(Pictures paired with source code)
--- START ---

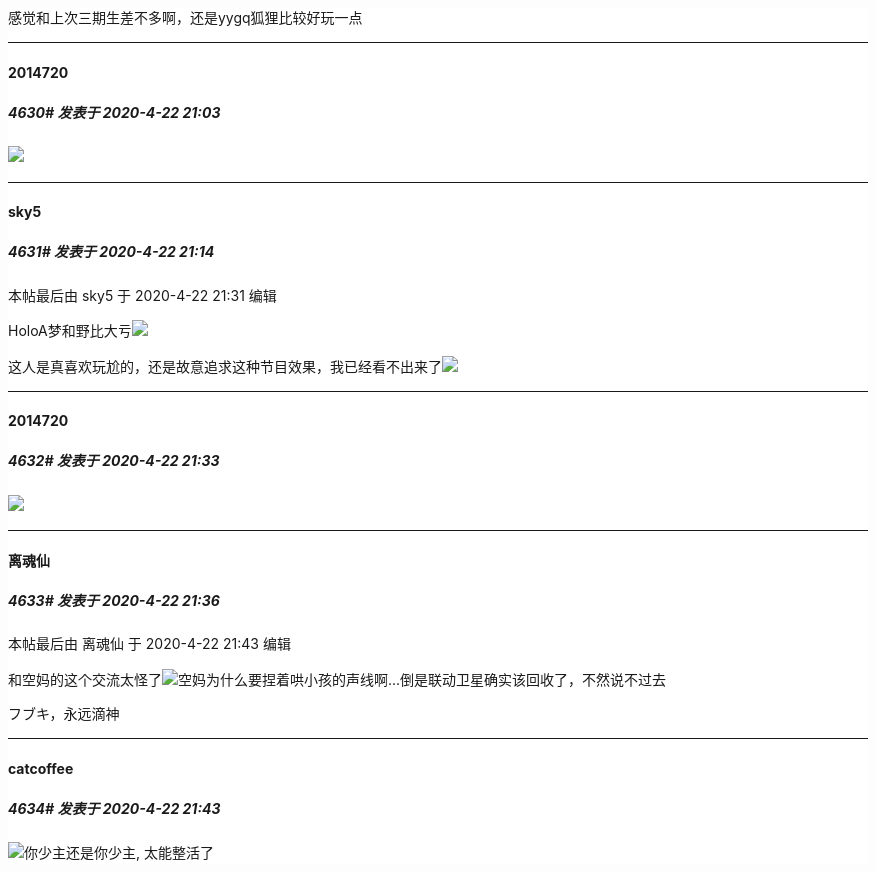 感觉和上次三期生差不多啊，还是yygq狐狸比较好玩一点


-----

####  2014720  
##### 4630#       发表于 2020-4-22 21:03


<img src="https://static.saraba1st.com/image/smiley/face2017/171.png" referrerpolicy="no-referrer">


-----

####  sky5  
##### 4631#       发表于 2020-4-22 21:14


 本帖最后由 sky5 于 2020-4-22 21:31 编辑 

HoloA梦和野比大亏<img src="https://static.saraba1st.com/image/smiley/face2017/068.png" referrerpolicy="no-referrer">

这人是真喜欢玩尬的，还是故意追求这种节目效果，我已经看不出来了<img src="https://static.saraba1st.com/image/smiley/face2017/066.png" referrerpolicy="no-referrer">


-----

####  2014720  
##### 4632#       发表于 2020-4-22 21:33


<img src="https://static.saraba1st.com/image/smiley/face2017/168.gif" referrerpolicy="no-referrer">


-----

####  离魂仙  
##### 4633#       发表于 2020-4-22 21:36


 本帖最后由 离魂仙 于 2020-4-22 21:43 编辑 

和空妈的这个交流太怪了<img src="https://static.saraba1st.com/image/smiley/face2017/067.png" referrerpolicy="no-referrer">空妈为什么要捏着哄小孩的声线啊...倒是联动卫星确实该回收了，不然说不过去


フブキ，永远滴神


-----

####  catcoffee  
##### 4634#       发表于 2020-4-22 21:43


<img src="https://static.saraba1st.com/image/smiley/face2017/068.png" referrerpolicy="no-referrer">你少主还是你少主, 太能整活了

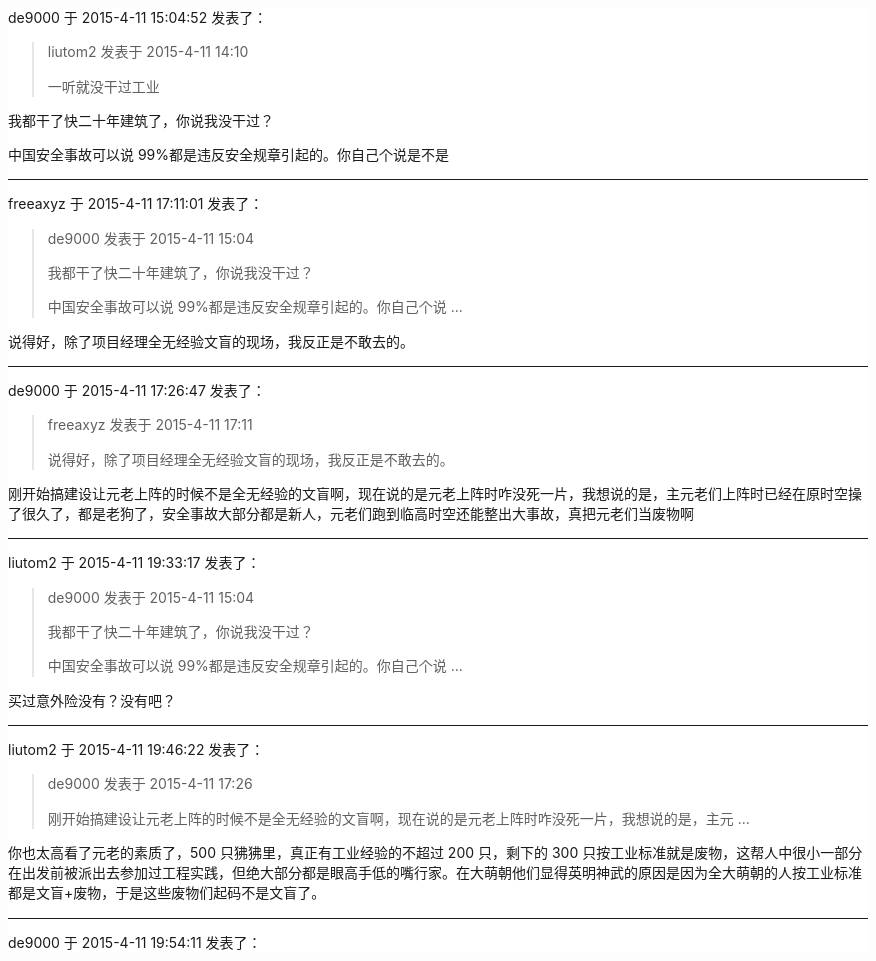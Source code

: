 
de9000 于 2015-4-11 15:04:52 发表了：

> liutom2 发表于 2015-4-11 14:10
>
> 一听就没干过工业

我都干了快二十年建筑了，你说我没干过？

中国安全事故可以说 99%都是违反安全规章引起的。你自己个说是不是

---

freeaxyz 于 2015-4-11 17:11:01 发表了：

> de9000 发表于 2015-4-11 15:04
>
> 我都干了快二十年建筑了，你说我没干过？
>
> 中国安全事故可以说 99%都是违反安全规章引起的。你自己个说 ...

说得好，除了项目经理全无经验文盲的现场，我反正是不敢去的。

---

de9000 于 2015-4-11 17:26:47 发表了：

> freeaxyz 发表于 2015-4-11 17:11
>
> 说得好，除了项目经理全无经验文盲的现场，我反正是不敢去的。

刚开始搞建设让元老上阵的时候不是全无经验的文盲啊，现在说的是元老上阵时咋没死一片，我想说的是，主元老们上阵时已经在原时空操了很久了，都是老狗了，安全事故大部分都是新人，元老们跑到临高时空还能整出大事故，真把元老们当废物啊

---

liutom2 于 2015-4-11 19:33:17 发表了：

> de9000 发表于 2015-4-11 15:04
>
> 我都干了快二十年建筑了，你说我没干过？
>
> 中国安全事故可以说 99%都是违反安全规章引起的。你自己个说 ...

买过意外险没有？没有吧？

---

liutom2 于 2015-4-11 19:46:22 发表了：

> de9000 发表于 2015-4-11 17:26
>
> 刚开始搞建设让元老上阵的时候不是全无经验的文盲啊，现在说的是元老上阵时咋没死一片，我想说的是，主元 ...

你也太高看了元老的素质了，500 只狒狒里，真正有工业经验的不超过 200 只，剩下的 300 只按工业标准就是废物，这帮人中很小一部分在出发前被派出去参加过工程实践，但绝大部分都是眼高手低的嘴行家。在大萌朝他们显得英明神武的原因是因为全大萌朝的人按工业标准都是文盲+废物，于是这些废物们起码不是文盲了。

---

de9000 于 2015-4-11 19:54:11 发表了：
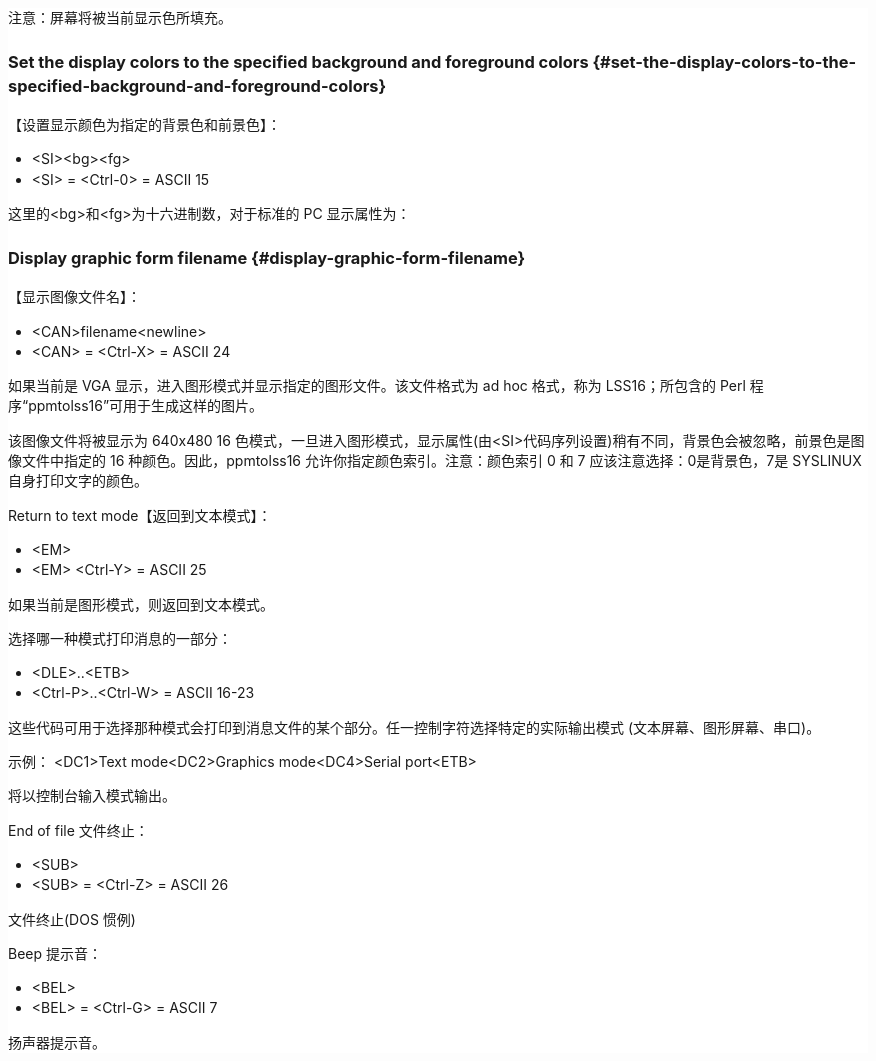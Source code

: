 注意：屏幕将被当前显示色所填充。


### Set the display colors to the specified background and foreground colors {#set-the-display-colors-to-the-specified-background-and-foreground-colors}

【设置显示颜色为指定的背景色和前景色】：

-   &lt;SI&gt;&lt;bg&gt;&lt;fg&gt;
-   &lt;SI&gt; = &lt;Ctrl-0&gt; = ASCII 15

这里的&lt;bg&gt;和&lt;fg&gt;为十六进制数，对于标准的 PC 显示属性为：


### Display graphic form filename {#display-graphic-form-filename}

【显示图像文件名】：

-   &lt;CAN&gt;filename&lt;newline&gt;
-   &lt;CAN&gt; = &lt;Ctrl-X&gt; = ASCII 24

如果当前是 VGA 显示，进入图形模式并显示指定的图形文件。该文件格式为 ad hoc 格式，称为 LSS16；所包含的 Perl 程序“ppmtolss16”可用于生成这样的图片。

该图像文件将被显示为 640x480 16 色模式，一旦进入图形模式，显示属性(由&lt;SI&gt;代码序列设置)稍有不同，背景色会被忽略，前景色是图像文件中指定的 16 种颜色。因此，ppmtolss16 允许你指定颜色索引。注意：颜色索引 0 和 7 应该注意选择：0是背景色，7是 SYSLINUX 自身打印文字的颜色。

Return to text mode【返回到文本模式】：

-   &lt;EM&gt;
-   &lt;EM&gt; &lt;Ctrl-Y&gt; = ASCII 25

如果当前是图形模式，则返回到文本模式。

选择哪一种模式打印消息的一部分：

-   &lt;DLE&gt;..&lt;ETB&gt;
-   &lt;Ctrl-P&gt;..&lt;Ctrl-W&gt; = ASCII 16-23

这些代码可用于选择那种模式会打印到消息文件的某个部分。任一控制字符选择特定的实际输出模式 (文本屏幕、图形屏幕、串口)。

示例：
&lt;DC1&gt;Text mode&lt;DC2&gt;Graphics mode&lt;DC4&gt;Serial port&lt;ETB&gt;

将以控制台输入模式输出。

End of file 文件终止：

-   &lt;SUB&gt;
-   &lt;SUB&gt; = &lt;Ctrl-Z&gt; = ASCII 26

文件终止(DOS 惯例)

Beep 提示音：

-   &lt;BEL&gt;
-   &lt;BEL&gt; = &lt;Ctrl-G&gt; = ASCII 7

扬声器提示音。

--- END ---

Task item: Using the records above, copy all lines that include the word "我反正是不敢去的".

Your response:
说得好，除了项目经理全无经验文盲的现场，我反正是不敢去的。
> 说得好，除了项目经理全无经验文盲的现场，我反正是不敢去的。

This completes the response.